Because three of the Big Four consolidators — ABRA Auto Body & Glass, Caliber Collision and ServiceKing Collision Repair Centers — are owned by private equity firms, they provide only occasional basic information about the numbers and locations of their shops, little about their strategies and none about sales or profits. That makes it hard to gauge who's moving ahead in the game of body shop acquisition.
The fourth consolidator, Boyd Group, is more transparent because it is traded on the Toronto Stock Exchange. Boyd, which operates Gerber Collision & Glass stores in the United States, issues quarterly and annual reports that give clues to where analysts say the collision repair industry is heading.
The big consolidators are likely to get bigger because they have the means to invest in new equipment and training and earn repair certification by automakers. They are forging stronger partnerships with insurers and some new-vehicle dealerships to provide collision repair.
The major consolidators also will pose a greater threat to dealerships that retain body shops but don't invest in and cultivate their collision repair operations, says Brad Mewes, principal of Supplement Advisory, a consulting firm in Irvine, Calif.

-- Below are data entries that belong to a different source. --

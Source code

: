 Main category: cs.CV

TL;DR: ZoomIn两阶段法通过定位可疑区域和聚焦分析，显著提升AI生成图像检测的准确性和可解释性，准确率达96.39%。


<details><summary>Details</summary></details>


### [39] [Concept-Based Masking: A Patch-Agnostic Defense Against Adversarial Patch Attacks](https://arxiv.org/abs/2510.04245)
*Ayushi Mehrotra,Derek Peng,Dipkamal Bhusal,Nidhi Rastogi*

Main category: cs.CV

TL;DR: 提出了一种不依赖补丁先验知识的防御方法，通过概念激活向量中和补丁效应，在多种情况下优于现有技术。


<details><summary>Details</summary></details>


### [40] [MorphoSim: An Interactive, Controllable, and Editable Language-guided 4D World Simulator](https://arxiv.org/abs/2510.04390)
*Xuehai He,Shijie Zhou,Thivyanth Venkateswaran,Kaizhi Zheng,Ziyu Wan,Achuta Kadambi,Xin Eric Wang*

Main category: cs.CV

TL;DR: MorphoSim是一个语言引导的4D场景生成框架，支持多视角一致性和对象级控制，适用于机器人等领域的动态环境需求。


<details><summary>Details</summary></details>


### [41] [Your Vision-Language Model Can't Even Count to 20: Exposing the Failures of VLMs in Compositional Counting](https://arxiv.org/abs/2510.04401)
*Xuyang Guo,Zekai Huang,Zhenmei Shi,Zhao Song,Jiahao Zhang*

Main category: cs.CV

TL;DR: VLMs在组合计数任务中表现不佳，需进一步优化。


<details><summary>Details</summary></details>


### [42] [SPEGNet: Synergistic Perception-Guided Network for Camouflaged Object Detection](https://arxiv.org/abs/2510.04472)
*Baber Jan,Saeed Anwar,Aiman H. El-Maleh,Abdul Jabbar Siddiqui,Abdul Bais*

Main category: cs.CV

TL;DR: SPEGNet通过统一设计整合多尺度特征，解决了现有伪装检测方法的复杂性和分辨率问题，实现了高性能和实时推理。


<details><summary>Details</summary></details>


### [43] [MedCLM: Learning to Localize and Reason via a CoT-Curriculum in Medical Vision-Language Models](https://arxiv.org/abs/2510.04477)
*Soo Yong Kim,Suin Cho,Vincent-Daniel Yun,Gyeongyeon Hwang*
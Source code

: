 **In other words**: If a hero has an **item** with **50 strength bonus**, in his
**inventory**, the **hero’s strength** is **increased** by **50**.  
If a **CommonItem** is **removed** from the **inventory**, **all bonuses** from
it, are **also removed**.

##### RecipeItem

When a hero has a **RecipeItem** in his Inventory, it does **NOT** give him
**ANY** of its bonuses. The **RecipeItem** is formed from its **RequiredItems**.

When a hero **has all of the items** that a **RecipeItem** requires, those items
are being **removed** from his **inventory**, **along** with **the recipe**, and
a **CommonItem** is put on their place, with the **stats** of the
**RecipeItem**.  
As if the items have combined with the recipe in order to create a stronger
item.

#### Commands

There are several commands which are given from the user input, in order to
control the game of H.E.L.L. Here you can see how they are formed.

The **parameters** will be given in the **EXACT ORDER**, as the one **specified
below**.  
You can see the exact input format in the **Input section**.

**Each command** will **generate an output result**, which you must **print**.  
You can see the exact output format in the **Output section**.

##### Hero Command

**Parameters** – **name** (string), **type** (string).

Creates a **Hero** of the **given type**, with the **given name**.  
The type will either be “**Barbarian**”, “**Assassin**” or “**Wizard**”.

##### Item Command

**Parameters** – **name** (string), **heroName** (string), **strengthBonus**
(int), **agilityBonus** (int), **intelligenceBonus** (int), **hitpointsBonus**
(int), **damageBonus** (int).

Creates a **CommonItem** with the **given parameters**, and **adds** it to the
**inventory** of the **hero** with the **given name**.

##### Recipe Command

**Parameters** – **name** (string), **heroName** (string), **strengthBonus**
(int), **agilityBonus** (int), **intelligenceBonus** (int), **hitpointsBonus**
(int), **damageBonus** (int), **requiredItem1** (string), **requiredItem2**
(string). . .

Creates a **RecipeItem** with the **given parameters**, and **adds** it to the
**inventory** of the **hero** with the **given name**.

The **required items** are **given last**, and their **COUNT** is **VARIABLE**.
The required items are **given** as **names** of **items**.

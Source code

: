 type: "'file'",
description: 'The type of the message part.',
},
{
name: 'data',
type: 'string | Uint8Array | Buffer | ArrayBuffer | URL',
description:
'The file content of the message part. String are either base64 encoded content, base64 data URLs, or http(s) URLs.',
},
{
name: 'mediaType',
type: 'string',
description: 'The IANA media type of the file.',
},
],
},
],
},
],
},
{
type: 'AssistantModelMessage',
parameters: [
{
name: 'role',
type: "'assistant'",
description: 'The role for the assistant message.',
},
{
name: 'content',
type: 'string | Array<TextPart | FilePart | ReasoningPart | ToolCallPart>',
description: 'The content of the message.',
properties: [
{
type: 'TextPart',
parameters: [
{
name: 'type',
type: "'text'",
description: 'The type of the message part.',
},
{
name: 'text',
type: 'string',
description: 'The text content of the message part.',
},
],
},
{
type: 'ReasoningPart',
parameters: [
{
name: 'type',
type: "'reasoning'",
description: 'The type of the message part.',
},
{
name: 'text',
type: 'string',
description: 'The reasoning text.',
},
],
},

Mewes says the four major consolidators have the capital and scale to overcome the headwinds that face the industry: fixing vehicles packed with advanced driver assistance systems, meeting automakers' certification standards and regulators' stiffer environmental rules and dealing with greater legal liability. That gives them the chops to compete head to head with dealerships, he says.
"This is an industry whose cost structure is going to continue to increase," Mewes told Fixed Ops Journal. "It will become more difficult for smaller operators to compete in that environment, because the larger companies are going to have an investment advantage."
Companies such as Boyd and Caliber, as well as large dealership groups such as AutoNation, "are investing in certification and OEM relationships and making all the investments now so that five or 10 years from now, they have an established network they can leverage," Mewes adds.